Collection entries

= Beginning of Section =

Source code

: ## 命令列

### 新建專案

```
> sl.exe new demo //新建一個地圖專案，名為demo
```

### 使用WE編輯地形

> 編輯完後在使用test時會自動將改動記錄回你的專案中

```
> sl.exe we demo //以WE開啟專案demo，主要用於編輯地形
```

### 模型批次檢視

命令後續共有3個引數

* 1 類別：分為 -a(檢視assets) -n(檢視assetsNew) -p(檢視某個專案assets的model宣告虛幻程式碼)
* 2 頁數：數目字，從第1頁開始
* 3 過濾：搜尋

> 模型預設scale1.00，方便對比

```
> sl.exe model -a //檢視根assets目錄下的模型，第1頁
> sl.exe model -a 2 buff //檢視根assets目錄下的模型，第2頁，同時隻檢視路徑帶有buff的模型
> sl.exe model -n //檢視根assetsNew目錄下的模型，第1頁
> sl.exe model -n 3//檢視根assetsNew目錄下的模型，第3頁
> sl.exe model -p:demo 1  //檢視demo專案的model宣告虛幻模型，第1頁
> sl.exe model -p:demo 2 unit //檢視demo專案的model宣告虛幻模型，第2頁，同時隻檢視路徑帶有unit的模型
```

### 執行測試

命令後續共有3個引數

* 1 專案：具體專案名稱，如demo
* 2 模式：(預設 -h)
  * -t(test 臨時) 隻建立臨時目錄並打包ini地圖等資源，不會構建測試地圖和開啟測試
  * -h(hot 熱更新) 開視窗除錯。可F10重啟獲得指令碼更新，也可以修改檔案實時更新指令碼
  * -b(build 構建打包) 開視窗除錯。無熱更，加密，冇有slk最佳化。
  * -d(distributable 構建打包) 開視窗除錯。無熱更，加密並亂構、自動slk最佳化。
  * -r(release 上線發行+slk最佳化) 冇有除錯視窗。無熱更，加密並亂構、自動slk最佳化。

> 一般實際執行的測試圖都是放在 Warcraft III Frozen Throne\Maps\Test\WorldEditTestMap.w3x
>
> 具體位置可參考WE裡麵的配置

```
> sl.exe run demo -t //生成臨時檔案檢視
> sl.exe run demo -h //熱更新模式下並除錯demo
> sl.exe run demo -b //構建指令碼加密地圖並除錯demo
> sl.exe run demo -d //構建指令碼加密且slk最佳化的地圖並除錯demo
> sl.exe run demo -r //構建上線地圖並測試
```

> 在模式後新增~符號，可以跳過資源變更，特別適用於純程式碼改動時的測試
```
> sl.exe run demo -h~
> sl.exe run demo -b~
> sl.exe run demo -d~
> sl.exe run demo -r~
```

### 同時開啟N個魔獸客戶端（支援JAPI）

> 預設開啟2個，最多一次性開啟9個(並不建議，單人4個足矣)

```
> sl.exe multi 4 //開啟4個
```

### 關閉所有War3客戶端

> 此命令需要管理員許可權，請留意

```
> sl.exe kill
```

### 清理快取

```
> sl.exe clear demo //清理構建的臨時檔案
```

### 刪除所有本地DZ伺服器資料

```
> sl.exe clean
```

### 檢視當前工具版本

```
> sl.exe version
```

= End of Section =

If a line in the records above contains the word "檢視demo專案的model宣告虛幻模型", copy it.

### Solution to this task
> sl.exe model -p:demo 1  //檢視demo專案的model宣告虛幻模型，第1頁
> sl.exe model -p:demo 2 unit //檢視demo專案的model宣告虛幻模型，第2頁，同時隻檢視路徑帶有unit的模型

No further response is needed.